Our best algorithm had an AUC of 0.71, which is comparable to AUC scores found by other studies (O'Rourke, 2016; Wu, 2014). Chang et al. (2015) did not provide AUC scores and has a lot higher other metrics, but they included current loans and therefore the performances are not comparable. In this project we chose not to include current loans, because you cannot know whether they will eventually end up in default while they are still ongoing, therefore including current loans might paint a too bright picture. Other studies (O'Rourke, 2016; Wu, 2014) dealt with unbalanced classes by rebalancing the dataset while we did not. Nevertheless, their accuracy scores are not better than the ones from this project, so it does not seem to matter that much. But this could be checked out in future research. We chose to transform categorical variables to numerical in a more complicated way, others used a Boolean method, but we wanted to keep the order that was in the categorical data or tried to incorporate a geographical order for instance. It seems to have not influenced the results, but this could also be checked out in future research. In previous studies (Caselli et al., 2008; Chang et al. 2015) it was found that adding external datasets increased performance. We did not look into this, but this might also be done in the future. Nevertheless, we wanted to make advice to investors as simple as possible and external datasets complicate this. Furthermore, other studies found the following features to be important for the prediction of default: grade, subgrade, interest rate, term, annual income, revolving line utilization rate, fico and debt-to-income (O'Rourke, 2016; Wu, 2014). These features were also found by this project except for fico, since this feature was not in our dataset.

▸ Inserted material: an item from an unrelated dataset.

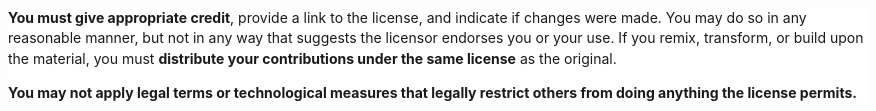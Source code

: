 **You must give appropriate credit**, provide a link to the license, and indicate if changes were made. You may do so in any reasonable manner, but not in any way that suggests the licensor endorses you or your use. If you remix, transform, or build upon the material, you must **distribute your contributions under the same license** as the original.

**You may not apply legal terms or technological measures that legally restrict others from doing anything the license permits.**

Next to the few things that are mentioned in the paragraph above, a promising venue for the future might be to use our algorithm and take only the loans that are predicted with a high probability. We might take the top-25% or the same number of loans in that area in grade A in order to compare our least likely loans to end up in default to the ones of Lending Club. A couple of things that can be checked are: is the amount of loans that end up in default comparable to grade A loans, is the average return-of-investment of these loans higher than grade A loans, what features are different in these loans compared to the rest of the loans and compared to grade A loans. For now we recommend our investors to only invest in grades A and B, since these give the best return-of-investment (around 4.5%) despite the higher interest in the riskier loans. We strongly advice against investing in the higher risk loans since the default rates are a lot higher that Lending Club wants them to think. Grade is the most important feature to pay attention to, but next to grade investors might select on the shorter termed loans, borrowers with high annual incomes, low debts and that lend low amounts of money.
Caselli, Stefano, Stefano Gatti, and Francesca Querci. "The sensitivity of the loss given default rate to systematic risk: new empirical evidence on bank loans." Journal of Financial Services Research 34.1 (2008): 1-34.
Chang, Shunpo, Dae-oong Kim, Simon and Kondo, Genki. http://cs229.stanford.edu/proj2015/199_report.pdf Predicting Default Risk of Lending Club Loans. CS229. Oct 2015.
O’Rourke, Ted. https://rpubs.com/torourke97/190551 Lending Club - Predicting Loan Outcomes. June 2016.
Pandey, Jitendra Nath and Srinivasan, Maheshwaran. http://cs229.stanford.edu/proj2011/PandeySrinivasan-PredictingProbabilityOfLoanDefault.pdf. Predicting Probability of Loan Default. Dec 2014.
Tsai, Kevin, Sivagami, Ramiah and Sudhanshu, Singh. "Peer Lending Risk Predictor."
Wu, Jiayu. http://www.wujiayu.me/assets/projects/loan-default-prediction-Jiayu-Wu.pdf Loan Default Prediction Using Lending Club Data. Dec 2014.